By Al Kratina
December 28, 2007 - 22:08
Bluebeard
USA, 1972
Directed by Edward Dmytryk, Luciano Sacripanti
Written by Ennio De Concini, Edward Dmytryk, Maria Pia Fusco
Produced by Alexander Salkind, Ilya Salkind, Pierre Spengler
Cast: Richard Burton, Joey Heatherton, Raquel Welch, Virna Lisi
Genre: Thriller, Drama, Comedy
Rating: 14A
DVD Distributor: Maple Pictures
Website: Buy it here
Running Time: 125 minutes
I’ve always wondered why Richard Burton has been elevated to pantheon of great English actors. Firmly based in the Shakespearean tradition, he’s of the school that believes staring slightly up and to the right while bellowing over-written dialogue is somehow akin to a convincing performance. But here, in Bluebeard, none of that matters, because Burton is joined by every cinematic element in aiming straight for the cheap seats in this gloriously trashy epic.

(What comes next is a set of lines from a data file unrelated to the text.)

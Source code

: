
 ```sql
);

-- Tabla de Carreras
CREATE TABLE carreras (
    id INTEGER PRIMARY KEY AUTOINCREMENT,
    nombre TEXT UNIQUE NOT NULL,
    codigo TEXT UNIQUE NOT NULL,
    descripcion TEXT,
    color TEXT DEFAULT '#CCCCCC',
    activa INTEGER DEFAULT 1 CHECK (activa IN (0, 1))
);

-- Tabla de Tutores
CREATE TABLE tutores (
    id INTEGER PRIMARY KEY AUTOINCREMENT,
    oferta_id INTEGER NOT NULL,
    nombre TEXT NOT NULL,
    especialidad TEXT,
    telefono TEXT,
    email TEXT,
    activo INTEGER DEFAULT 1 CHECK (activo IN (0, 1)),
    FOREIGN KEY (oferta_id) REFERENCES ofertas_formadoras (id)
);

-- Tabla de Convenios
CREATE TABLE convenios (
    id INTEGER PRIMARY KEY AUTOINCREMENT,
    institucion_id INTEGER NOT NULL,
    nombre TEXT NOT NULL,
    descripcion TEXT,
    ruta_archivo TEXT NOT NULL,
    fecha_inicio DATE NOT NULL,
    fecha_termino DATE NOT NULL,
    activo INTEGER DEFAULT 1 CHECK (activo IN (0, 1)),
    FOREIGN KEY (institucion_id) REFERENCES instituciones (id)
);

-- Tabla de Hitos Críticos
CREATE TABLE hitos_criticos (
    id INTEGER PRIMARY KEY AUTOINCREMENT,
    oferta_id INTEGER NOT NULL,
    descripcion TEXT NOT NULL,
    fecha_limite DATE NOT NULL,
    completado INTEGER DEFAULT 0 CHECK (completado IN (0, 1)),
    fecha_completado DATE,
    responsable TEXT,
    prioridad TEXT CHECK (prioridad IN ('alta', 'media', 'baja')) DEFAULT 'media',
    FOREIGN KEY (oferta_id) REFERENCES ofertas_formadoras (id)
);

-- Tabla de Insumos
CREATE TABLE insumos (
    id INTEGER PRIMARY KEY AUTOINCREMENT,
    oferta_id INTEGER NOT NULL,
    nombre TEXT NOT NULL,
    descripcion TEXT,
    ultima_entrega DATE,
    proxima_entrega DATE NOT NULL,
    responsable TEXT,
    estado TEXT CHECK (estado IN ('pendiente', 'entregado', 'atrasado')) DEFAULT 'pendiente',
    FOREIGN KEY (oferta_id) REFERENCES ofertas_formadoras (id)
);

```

It’s unclear whether or not the filmmakers intended Bluebeard to be a comedy, or if they just became overcome with their own hyperbole in some kind of ergot-inspired mass hysteria. It doesn’t really matter, because regardless of the intentions of director Edward Dmytryk, the film is a true joy from start to finish. Based upon the fairy tale in which a nobleman murders a string of wives, the film sets the story in post-WWI Germany. Burton plays Baron von Sepper, an aristocratic war hero whose face was scarred in a plane crash, an accident that somehow also caused his beard to turn blue. Essentially, Bluebeard is a lengthy excuse for Burton to dispatch various European beauties in grisly ways, nearly all of which involve them taking their shirts off at some point. Joey Heatherton, who rose to fame as a USO dancer in the 1960s before people realized that was ridiculous, plays von Sepper’s most recent wife, who discovers his crimes and brings him to justice while still finding excuses to bare her chest like a breast-feeding nymphomaniac. Heatherton’s performance is surprisingly likeable, and she holds her own against Raquel Welsh and Sybil Danning, though this film did little for her career.